The People’s Bank of China (PBOC) has decided to accelerate the current global currency war and pump in the new year with monetary easing for all.

In a surprise move, officials announced on Wednesday a lower reserve requirement ratio with the hope of sparking more lending and erasing concerns about China’s economy.


This is the second attempt in several months to try to kick-start China’s ailing economy. In November, the PBOC cut interest rates for the first time in over two years. Instead of stabilizing the economy, however, it fueled stock market speculation, pushing up shares and ignoring uninspiring corporate earnings.

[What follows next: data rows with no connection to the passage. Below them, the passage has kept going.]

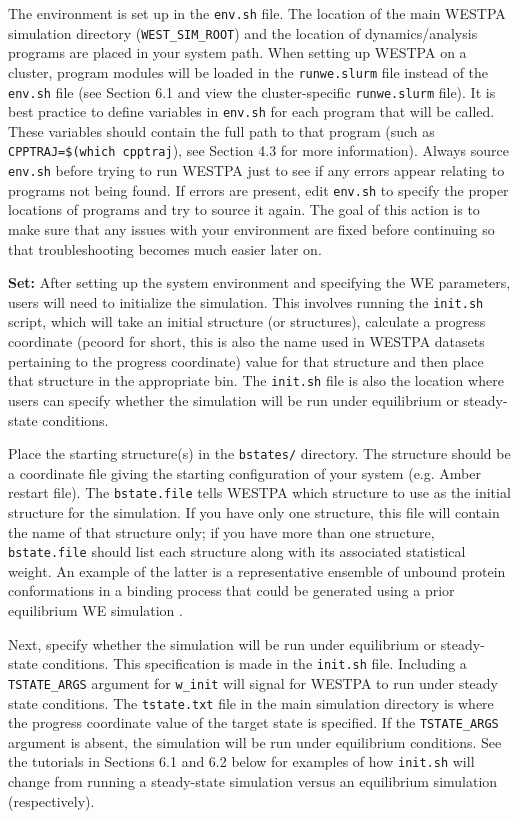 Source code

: \documentclass[9pt,tutorial]{livecoms}
\begin{document}
The environment is set up in the \verb|env.sh| file. 
The location of the main WESTPA simulation directory (\verb|WEST_SIM_ROOT|) and the location of dynamics/analysis programs are placed in your system path. 
When setting up WESTPA on a cluster, program modules will be loaded in the \verb|runwe.slurm| file instead of the \verb|env.sh| file (see Section 6.1 and view the cluster-specific \verb|runwe.slurm| file). 
It is best practice to define variables in \verb|env.sh| for each program that will be called. 
These variables should contain the full path to that program (such as \verb|CPPTRAJ=$(which cpptraj|), see Section 4.3 for more information). 
Always source \verb|env.sh| before trying to run WESTPA just to see if any errors appear relating to programs not being found. 
If errors are present, edit \verb|env.sh| to specify the proper locations of programs and try to source it again. 
The goal of this action is to make sure that any issues with your environment are fixed before continuing so that troubleshooting becomes much easier later on. 

\textbf{Set:} After setting up the system environment and specifying the WE parameters, users will need to initialize the simulation. 
This involves running the \verb|init.sh| script, which will take an initial structure (or structures), calculate a progress coordinate (pcoord for short, this is also the name used in WESTPA datasets pertaining to the progress coordinate) value for that structure and then place that structure in the appropriate bin. 
The \verb|init.sh| file is also the location where users can specify whether the simulation will be run under equilibrium or steady-state conditions. 

Place the starting structure(s) in the \verb|bstates/| directory. 
The structure should be a coordinate file giving the starting configuration of your system (e.g. Amber restart file). 
The \verb|bstate.file| tells WESTPA which structure to use as the initial structure for the simulation. 
If you have only one structure, this file will contain the name of that structure only; if you have more than one structure, \verb|bstate.file| should list each structure along with its associated statistical weight. 
An example of the latter is a representative ensemble of unbound protein conformations in a binding process that could be generated using a prior equilibrium WE simulation \citep{Zwier2016,Saglam2019}. 

Next, specify whether the simulation will be run under equilibrium or steady-state conditions. 
This specification is made in the \verb|init.sh| file. 
Including a \verb|TSTATE_ARGS| argument for \verb|w_init| will signal for WESTPA to run under steady state conditions. 
The \verb|tstate.txt| file in the main simulation directory is where the progress coordinate value of the target state is specified. 
If the \verb|TSTATE_ARGS| argument is absent, the simulation will be run under equilibrium conditions. 
See the tutorials in Sections 6.1 and 6.2 below for examples of how \verb|init.sh| will change from running a steady-state simulation versus an equilibrium simulation (respectively).
\end{document}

China’s overall economy has struggled as of recently. Both the non-manufacturing Purchasing Managers Index (PMI) and the manufacturing PMI continue to fall, suggesting that China is approaching a recession. The PMI indicator is typically where recessions begin and end. A reading over 50 typically means the economy is expanding. Anything below is a contraction. The manufacturing PMI sits at 49.8, which suggests trouble ahead for the world’s largest manufacturer.

PBOC sees capital supply–demand issues ahead of the Lunar New Year starting February 18, due to a potential slowdown in money coming in from overseas. The answer to this apparently is to fire up the printing presses like so many other central banks around the globe have done since 2008.

Chinese banks buy foreign currency that rolls in from overseas to help control forex (FX) rates. An inflow of foreign currency means more yuan is floating around. But when foreign capital slows down, liquidity dries up and yuan naturally gets expensive. By lowering reserve requirements, the PBOC expects banks to act accordingly by lending more to shore up liquidity.

The only problem is that the same things were tried in the United States, Japan, and the EU… and all it did was spark a speculation frenzy and reinflate asset bubbles.

JPMorgan Chase estimates this will likely increase liquidity by 650 billion yuan (US$105 billion). But this is assuming banks actually lend, companies actually use the money to expand, and all of it somehow trickles down to the real economy.

If I was a betting man, and I assumed that the past is a pretty good indicator for future results, with black being the stock market and red being economic expansion… I’d say put everything on black, baby, cause the stock market casino loves it some money.